(The data Opens)

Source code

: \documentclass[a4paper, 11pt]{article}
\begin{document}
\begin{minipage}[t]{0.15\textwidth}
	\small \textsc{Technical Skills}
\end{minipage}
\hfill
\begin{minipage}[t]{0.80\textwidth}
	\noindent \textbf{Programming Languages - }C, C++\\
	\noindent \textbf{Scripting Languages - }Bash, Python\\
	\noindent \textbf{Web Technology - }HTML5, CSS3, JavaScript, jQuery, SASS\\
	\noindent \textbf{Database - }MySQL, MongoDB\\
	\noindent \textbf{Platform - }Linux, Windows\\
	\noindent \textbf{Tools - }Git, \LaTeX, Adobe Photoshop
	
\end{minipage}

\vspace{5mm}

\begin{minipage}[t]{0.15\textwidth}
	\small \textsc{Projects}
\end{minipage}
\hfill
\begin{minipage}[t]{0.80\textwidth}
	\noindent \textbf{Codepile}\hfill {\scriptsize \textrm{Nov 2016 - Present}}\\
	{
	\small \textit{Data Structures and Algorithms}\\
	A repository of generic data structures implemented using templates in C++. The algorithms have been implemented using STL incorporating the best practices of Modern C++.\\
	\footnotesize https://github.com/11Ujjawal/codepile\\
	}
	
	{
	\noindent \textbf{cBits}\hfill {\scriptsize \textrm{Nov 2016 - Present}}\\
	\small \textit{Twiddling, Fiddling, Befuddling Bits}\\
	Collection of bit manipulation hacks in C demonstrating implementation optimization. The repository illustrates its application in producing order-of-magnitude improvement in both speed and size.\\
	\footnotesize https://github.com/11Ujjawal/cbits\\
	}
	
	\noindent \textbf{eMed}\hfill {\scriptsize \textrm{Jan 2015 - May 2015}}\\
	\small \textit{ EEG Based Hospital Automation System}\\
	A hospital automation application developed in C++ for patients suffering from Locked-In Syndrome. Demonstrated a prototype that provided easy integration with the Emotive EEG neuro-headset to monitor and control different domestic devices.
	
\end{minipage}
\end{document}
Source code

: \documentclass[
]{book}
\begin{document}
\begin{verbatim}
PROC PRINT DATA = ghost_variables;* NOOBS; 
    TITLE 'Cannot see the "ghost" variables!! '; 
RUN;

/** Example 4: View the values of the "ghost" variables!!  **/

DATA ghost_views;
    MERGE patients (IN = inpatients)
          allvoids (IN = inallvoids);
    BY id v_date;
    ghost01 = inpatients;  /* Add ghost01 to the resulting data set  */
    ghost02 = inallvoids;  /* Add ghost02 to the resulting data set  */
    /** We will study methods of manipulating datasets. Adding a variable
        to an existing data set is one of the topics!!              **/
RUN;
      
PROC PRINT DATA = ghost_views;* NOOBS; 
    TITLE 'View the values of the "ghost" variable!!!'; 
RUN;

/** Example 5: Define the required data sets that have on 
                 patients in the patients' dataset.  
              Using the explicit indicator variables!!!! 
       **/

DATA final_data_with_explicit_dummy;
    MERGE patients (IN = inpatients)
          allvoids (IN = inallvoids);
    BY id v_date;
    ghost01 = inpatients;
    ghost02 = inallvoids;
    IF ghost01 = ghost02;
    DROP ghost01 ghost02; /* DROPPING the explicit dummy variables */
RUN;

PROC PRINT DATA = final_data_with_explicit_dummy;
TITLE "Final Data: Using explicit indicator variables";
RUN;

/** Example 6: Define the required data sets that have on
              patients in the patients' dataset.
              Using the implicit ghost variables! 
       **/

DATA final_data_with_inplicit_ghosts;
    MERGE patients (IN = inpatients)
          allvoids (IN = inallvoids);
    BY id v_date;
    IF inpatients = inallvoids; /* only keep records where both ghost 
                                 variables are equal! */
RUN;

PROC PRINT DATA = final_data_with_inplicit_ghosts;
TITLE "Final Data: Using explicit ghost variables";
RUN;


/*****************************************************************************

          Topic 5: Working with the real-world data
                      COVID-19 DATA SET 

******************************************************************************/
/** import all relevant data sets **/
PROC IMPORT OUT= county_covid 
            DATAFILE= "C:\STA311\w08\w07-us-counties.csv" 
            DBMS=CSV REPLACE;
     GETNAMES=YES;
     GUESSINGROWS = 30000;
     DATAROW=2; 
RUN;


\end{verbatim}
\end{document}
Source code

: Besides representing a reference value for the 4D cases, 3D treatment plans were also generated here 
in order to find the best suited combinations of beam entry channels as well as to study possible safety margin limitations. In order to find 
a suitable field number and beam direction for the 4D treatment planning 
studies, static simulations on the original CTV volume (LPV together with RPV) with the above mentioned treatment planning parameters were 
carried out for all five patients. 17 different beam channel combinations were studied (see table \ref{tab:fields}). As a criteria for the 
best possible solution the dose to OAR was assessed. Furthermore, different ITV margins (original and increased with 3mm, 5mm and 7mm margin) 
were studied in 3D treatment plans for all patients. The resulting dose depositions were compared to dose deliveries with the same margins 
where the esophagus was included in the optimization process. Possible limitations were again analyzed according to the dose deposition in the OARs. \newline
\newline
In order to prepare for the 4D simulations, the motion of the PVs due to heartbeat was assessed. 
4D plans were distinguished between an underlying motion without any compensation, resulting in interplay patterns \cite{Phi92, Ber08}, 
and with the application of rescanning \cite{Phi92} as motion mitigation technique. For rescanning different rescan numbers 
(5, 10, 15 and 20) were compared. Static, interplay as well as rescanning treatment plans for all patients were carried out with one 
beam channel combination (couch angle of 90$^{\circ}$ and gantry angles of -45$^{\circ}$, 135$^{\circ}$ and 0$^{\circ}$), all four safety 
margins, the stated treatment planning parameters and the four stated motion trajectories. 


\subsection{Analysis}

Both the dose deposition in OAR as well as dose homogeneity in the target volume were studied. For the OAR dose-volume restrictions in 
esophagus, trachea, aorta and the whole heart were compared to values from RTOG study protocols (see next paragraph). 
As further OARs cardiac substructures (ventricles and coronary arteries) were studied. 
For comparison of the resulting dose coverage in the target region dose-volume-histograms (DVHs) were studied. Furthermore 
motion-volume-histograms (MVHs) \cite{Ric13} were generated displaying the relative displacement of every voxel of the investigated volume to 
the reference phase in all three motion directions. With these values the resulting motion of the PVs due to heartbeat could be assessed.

(The data Closes)

◆ Exercise directions
Whenever a line above has the word "resulting" in it, copy that line.

◆ Answer area
    ghost01 = inpatients;  /* Add ghost01 to the resulting data set  */
    ghost02 = inallvoids;  /* Add ghost02 to the resulting data set  */
were studied in 3D treatment plans for all patients. The resulting dose depositions were compared to dose deliveries with the same margins 
4D plans were distinguished between an underlying motion without any compensation, resulting in interplay patterns \cite{Phi92, Ber08}, 
For comparison of the resulting dose coverage in the target region dose-volume-histograms (DVHs) were studied. Furthermore 
the reference phase in all three motion directions. With these values the resulting motion of the PVs due to heartbeat could be assessed.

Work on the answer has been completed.